Lecturer: Chris Gregg

PDF of this presentation

Lecture 17: HTTP Web Proxy and MapReduce

Your next assignment, HTTP Web Proxy will officially go out tomorrow. In the meantime, we will take a look at the assignment in detail so that when you get to coding it, you will have an overall understanding.
A web proxy server is a server that acts as a go-between from your browser to sites on the Internet. Proxies can serve many purposes:
- Block access to certain websites
- Block access to certain documents (big documents, .zip files, etc.)
- Block country access (e.g., no documents allowed from domains hosted in Liechtenstein)
- Act as an anonymizer to strip data from headers about what the real IP address of the client is, or by stripping out cookies or other identifying information. The Tor network, using onion routing performs this role (among other roles, such as protecting data with strong encryption)
- Intercept image requests, serving only upside-down versions of images.
- Intercept all traffic and redirect to kittenwar.com.
- Cache requests for static data (e.g., images) so it can later serve local copies rather than re-request from the web.
- Redirect to a paywall (e.g., what happens at airports)
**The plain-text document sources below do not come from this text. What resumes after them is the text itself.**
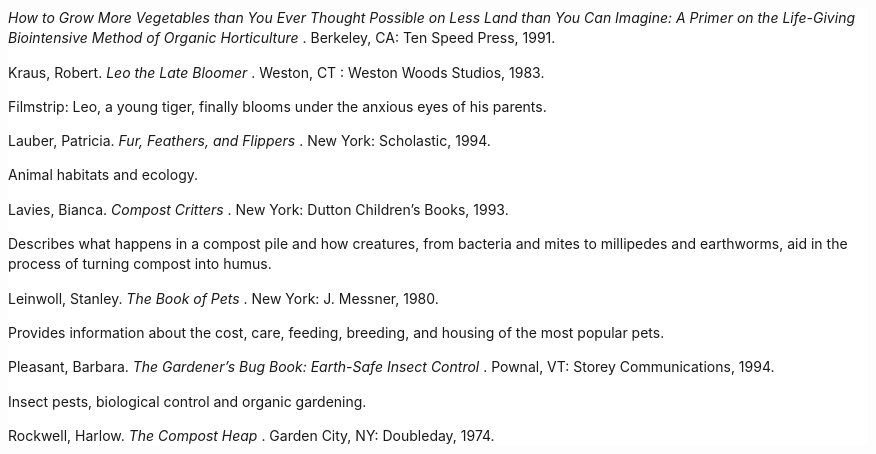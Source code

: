 <i>
How to Grow More Vegetables than You Ever Thought Possible on Less Land than You Can Imagine: A Primer on the Life-Giving Biointensive Method of Organic Horticulture
</i>
. Berkeley, CA: Ten Speed Press, 1991.
</p>
<p>
Kraus, Robert.
<i>
Leo the Late Bloomer
</i>
. Weston, CT : Weston Woods Studios, 1983.
</p>
<p>
Filmstrip: Leo, a young tiger, finally blooms under the anxious eyes of his parents.
</p>
<p>
Lauber, Patricia.
<i>
Fur, Feathers, and Flippers
</i>
. New York: Scholastic, 1994.
</p>
<p>
Animal habitats and ecology.
</p>
<p>
Lavies, Bianca.
<i>
Compost Critters
</i>
. New York: Dutton Children’s Books, 1993.
</p>
<p>
Describes what happens in a compost pile and how creatures, from bacteria and mites to millipedes and earthworms, aid in the process of turning compost into humus.
</p>
<p>
Leinwoll, Stanley.
<i>
The Book of Pets
</i>
. New York: J. Messner, 1980.
</p>
<p>
Provides information about the cost, care, feeding, breeding, and housing of the most popular pets.
</p>
<p>
Pleasant, Barbara.
<i>
The Gardener’s Bug Book: Earth-Safe Insect Control
</i>
. Pownal, VT: Storey Communications, 1994.
</p>
<p>
Insect pests, biological control and organic gardening.
</p>
<p>
Rockwell, Harlow.
<i>
The Compost Heap
</i>
. Garden City, NY: Doubleday, 1974.
</p>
Lecture 17: HTTP Web Proxy

We have built a very basic proxy for you, and you need to set up Firefox (or another browser, but we suggest Firefox) to forward all web requests to the proxy:

Lecture 17: HTTP Web Proxy

To set up Firefox, go to Firefox->Preferences, then type "proxy" in the search box, then click on settings. You should have a window as above. Then, click on "Manual proxy configuration," and type in the myth machine and port number you get after starting your proxy:

$ ./proxy
Listening for all incoming traffic on port 19419.

Make sure you also select the checkbox for "Use this proxy server for all protocols."

Once you have started the proxy (starter code), you should be able to go to any web site, and see the following:

Lecture 17: HTTP Web Proxy

Not much going on!
After you have set up the proxy, you can leave it (if you browse with another browser), as long as you always ssh into the same myth machine each time you work on the assignment. If you change myth machines, you will need to update the proxy settings (always check this first if you run into issues)
You should also frequently clear the browser's cache, as it can locally cache elements, too, which means that you might load a page without ever going to your proxy.

If you want to avoid the browser, you can use telnet, instead:

Lecture 17: HTTP Web Proxy

After the "Host: api.ipify.org" line, you need to hit enter, twice.
If you are off-campus, you will need to log into the Stanford VPN in order to access the proxy.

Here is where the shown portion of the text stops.